Often the best way to start a data analysis project is to decide what you’re workflow should be, breaking your project into distinct stages that are relevant for your particular project.

For instance, if you know that the data you’re going to be working on is likely to be littered with mistakes and errors, then you should preemptively allocate a decent amount of your time to the “importing” and “cleaning” steps of your workflow. Similarly, if your end goal is to produce a predictive model at the end, then work in a feedback loop where you inspect and evaluate your model before improving it in the next iteration.

The tidyverse packages we discussed previously are designed to make data science easier, and the workflows we’ll look at fit into this philosophy quite nicely. Each stage of these workflows is usually handled by a different package but with a common syntax and data structure underpinning them all.

17.1 Basic Workflow

For now, let’s look at a basic workflow and some likely additions or changes you might make depending on your goals.

For these basic workflows, we’re only going to look at a subset of all of the stages of analysis that you might identify. They are going to be:

  • Importing
  • Cleaning
  • Tidying
  • Collating
  • Summarising
  • Plotting
  • Modelling
  • Evaluation

17.1.1 Example 1: Reporting

In this example, imagine someone has come to you and they want a bit more insight into the data they have. It’s currently in a messy spreadsheet, and they want you to load it into R and produce some nice looking graphics to help them understand trends and correlations in their data. They’re not bothered about any modelling for now, they just want some pretty graphs.

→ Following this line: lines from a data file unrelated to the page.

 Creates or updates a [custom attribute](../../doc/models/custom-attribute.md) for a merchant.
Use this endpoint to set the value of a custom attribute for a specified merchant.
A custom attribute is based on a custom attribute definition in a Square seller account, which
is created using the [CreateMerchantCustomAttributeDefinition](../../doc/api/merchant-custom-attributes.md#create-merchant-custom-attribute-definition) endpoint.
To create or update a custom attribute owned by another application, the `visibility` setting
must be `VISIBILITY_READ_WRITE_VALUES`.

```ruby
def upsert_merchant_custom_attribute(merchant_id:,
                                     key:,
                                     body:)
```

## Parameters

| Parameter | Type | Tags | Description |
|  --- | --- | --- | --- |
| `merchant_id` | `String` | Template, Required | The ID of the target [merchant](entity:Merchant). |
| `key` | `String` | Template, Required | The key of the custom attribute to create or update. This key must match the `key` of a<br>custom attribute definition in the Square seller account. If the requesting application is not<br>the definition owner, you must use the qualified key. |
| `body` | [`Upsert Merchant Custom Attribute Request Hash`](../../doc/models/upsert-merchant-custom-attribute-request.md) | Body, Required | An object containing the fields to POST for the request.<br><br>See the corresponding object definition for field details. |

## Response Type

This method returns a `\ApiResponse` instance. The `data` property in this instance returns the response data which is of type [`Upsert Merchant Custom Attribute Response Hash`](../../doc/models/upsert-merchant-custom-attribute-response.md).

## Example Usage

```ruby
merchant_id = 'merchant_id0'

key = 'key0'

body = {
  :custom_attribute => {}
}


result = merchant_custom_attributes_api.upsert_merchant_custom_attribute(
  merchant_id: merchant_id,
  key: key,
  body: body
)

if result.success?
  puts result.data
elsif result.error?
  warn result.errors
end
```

If we mapped out an appropriate workflow for this project, it might look something like this:

We import the data and clean it and tidy it (more on that later), then we summarise it and create our plots. We can then use feedback from our colleague to change how we’re summarising or how we’re plotting the data to improve our plots until we’re happy.

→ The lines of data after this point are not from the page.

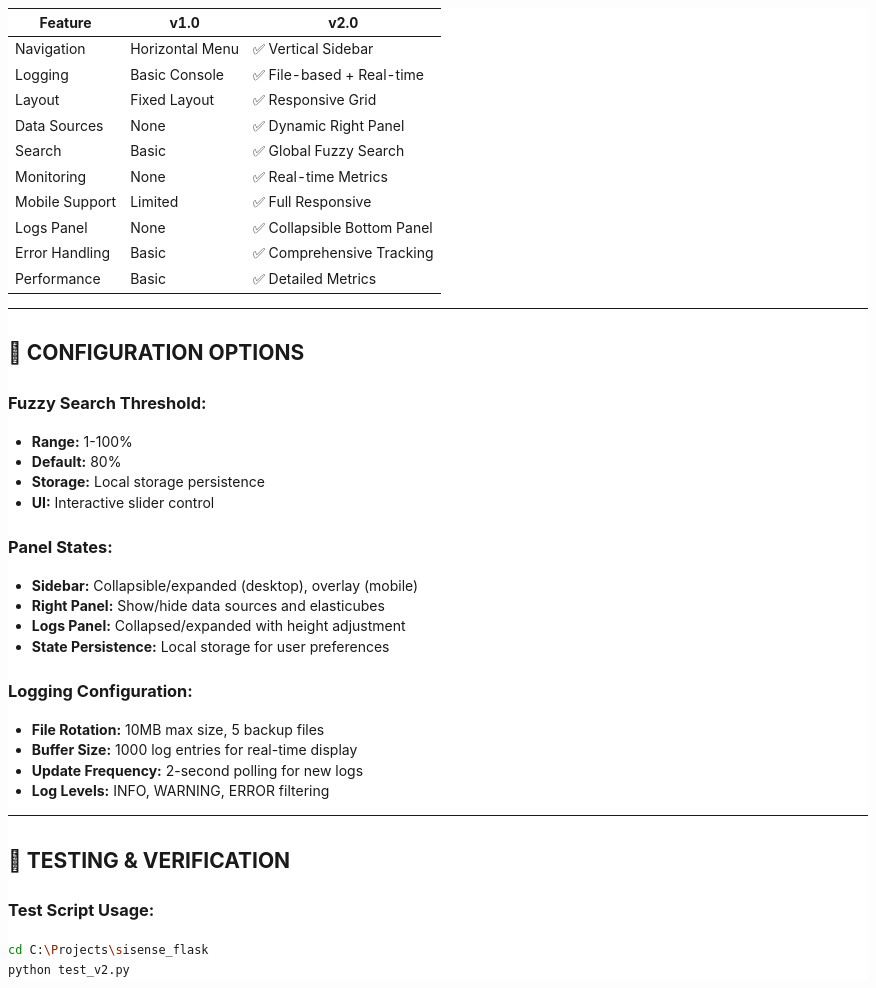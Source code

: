 | Feature | v1.0 | v2.0 |
|---------|------|------|
| Navigation | Horizontal Menu | ✅ Vertical Sidebar |
| Logging | Basic Console | ✅ File-based + Real-time |
| Layout | Fixed Layout | ✅ Responsive Grid |
| Data Sources | None | ✅ Dynamic Right Panel |
| Search | Basic | ✅ Global Fuzzy Search |
| Monitoring | None | ✅ Real-time Metrics |
| Mobile Support | Limited | ✅ Full Responsive |
| Logs Panel | None | ✅ Collapsible Bottom Panel |
| Error Handling | Basic | ✅ Comprehensive Tracking |
| Performance | Basic | ✅ Detailed Metrics |

---

## 🔧 **CONFIGURATION OPTIONS**

### **Fuzzy Search Threshold:**
- **Range:** 1-100% 
- **Default:** 80%
- **Storage:** Local storage persistence
- **UI:** Interactive slider control

### **Panel States:**
- **Sidebar:** Collapsible/expanded (desktop), overlay (mobile)
- **Right Panel:** Show/hide data sources and elasticubes
- **Logs Panel:** Collapsed/expanded with height adjustment
- **State Persistence:** Local storage for user preferences

### **Logging Configuration:**
- **File Rotation:** 10MB max size, 5 backup files
- **Buffer Size:** 1000 log entries for real-time display
- **Update Frequency:** 2-second polling for new logs
- **Log Levels:** INFO, WARNING, ERROR filtering

---

## 🧪 **TESTING & VERIFICATION**

### **Test Script Usage:**
```bash
cd C:\Projects\sisense_flask
python test_v2.py
```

17.1.2 Example 2: Modelling

For this example, imagine a colleague has come to you about a modelling project. They have a number of relatively clean datasets that they want to combine and use to produce a predictive model. They’re not too worried about plots or graphics, they’re more interested in the model itself. If we mapped out a workflow for this project, it might look a bit more like this:

As you can see, we still end with the loop of modelling and then evaluating our model and using the output to update the model, but the steps we take to get there are a bit different.

17.2 Separating Stages

Now we’ve segmented our project into separate stages, this makes organising our code a little bit easier. We want to separate different and distinct actions into separate code chunks - this makes understanding, debugging and testing the code a lot easier, because we can test each bit separately.

17.2.1 Functions

Functions can provide two useful features in a data analysis project:

  1. They allow you to reuse code
  2. They can help you tell a story

By this, I mean that by appropriately segmenting your code into separate functions and naming those functions appropriately, you can communicate what’s going on to your audience more clearly. For example, say you want to load and clean your data, you could write some functions and use them like this:

my_fun_1() %>% my_fun_2() %>% my_fun_3() %>% ...

Or like this:

load_data() %>% clean_dates() %>% clean_factors() %>% ...

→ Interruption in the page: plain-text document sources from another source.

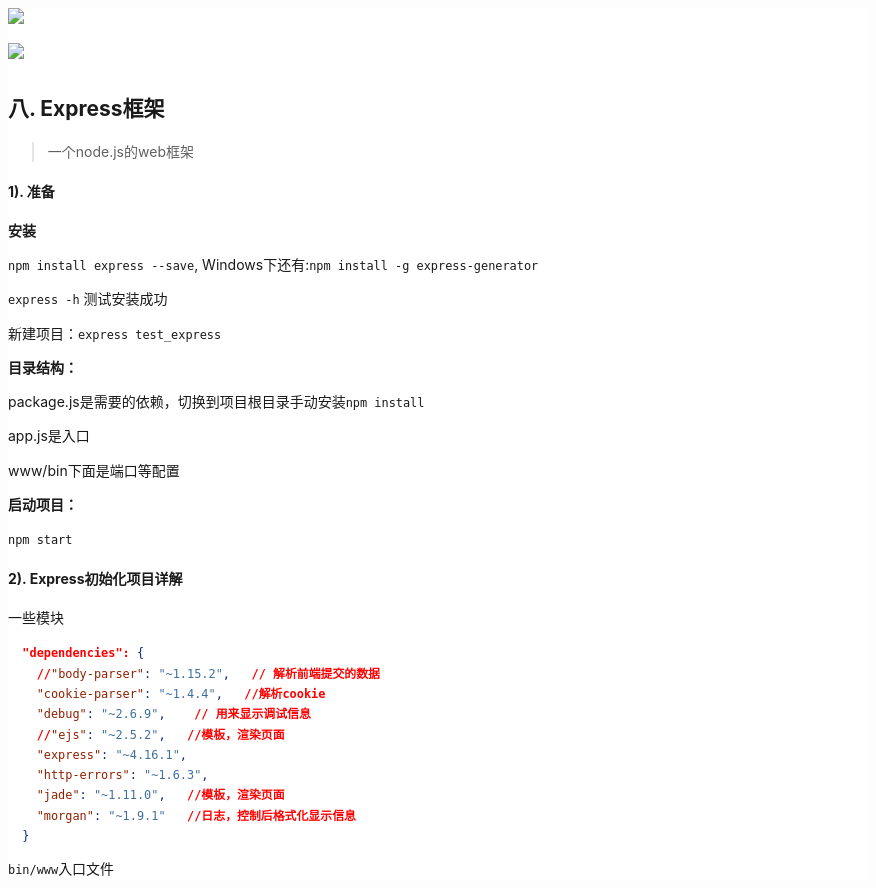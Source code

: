 <img src="https://geoer666-1257264766.cos.ap-beijing.myqcloud.com/q2.png"></img>

<img src="https://geoer666-1257264766.cos.ap-beijing.myqcloud.com/q3.png"></img>





## 八. Express框架

> 一个node.js的web框架



#### 1). 准备

**安装**

`npm install express --save`, Windows下还有:`npm install -g express-generator `

`express -h` 测试安装成功

新建项目：`express test_express    ` 

**目录结构：**

package.js是需要的依赖，切换到项目根目录手动安装`npm install`

app.js是入口

www/bin下面是端口等配置



**启动项目：**

```bash
npm start
```



#### 2). Express初始化项目详解

一些模块

```json
  "dependencies": {
    //"body-parser": "~1.15.2",   // 解析前端提交的数据
    "cookie-parser": "~1.4.4",   //解析cookie
    "debug": "~2.6.9",    // 用来显示调试信息
    //"ejs": "~2.5.2",   //模板，渲染页面   
    "express": "~4.16.1",  
    "http-errors": "~1.6.3", 
    "jade": "~1.11.0",   //模板，渲染页面
    "morgan": "~1.9.1"   //日志，控制后格式化显示信息
  }
```



`bin/www`入口文件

We’re doing the same thing each time, but by appropriately naming our functions like in the latter example, we can clearly communicate what’s happening at each step.

If you have a more complicated workflow with more cleaning steps, you can utilise the concept of abstraction to keep your code clean:

clean_data <- function(data) {
  data %>% clean_dates() %>% clean_factors() %>% remove_nas()

load_data() %>% clean_data()

Here we’ve rolled up the three stages of our cleaning stage into a single function (clean_data()). When someone now reads our code, they know exactly what our function is doing - and if they then look at the source, then can clearly see that our clean_data() function is made up of three sub-stages.

17.2.2 Files

Once you’ve separated your stages into distinct functions, saving those functions in separate scripts can help keep things clean. For example, if you have a clean_data() function that calls 5 or 6 functions, then place all of those functions in the same script and call it clean.R. Bonus points if you put the functions in the order they are called in the clean_data() function. Then, if someone wants to know anything about how you cleaned your data, they’re not going to struggle to find the code.

17.3 Summary

Hopefully this section has given you an idea of what a typical project workflow could look like. The benefit of splitting your project into these distinct steps is that it can often help you compartmentalise your functions and scripts into distinct stages. We’ll look later at structuring your project like an R package, and so splitting your analysis into separate stages can help you construct your project in a portable and replicable way.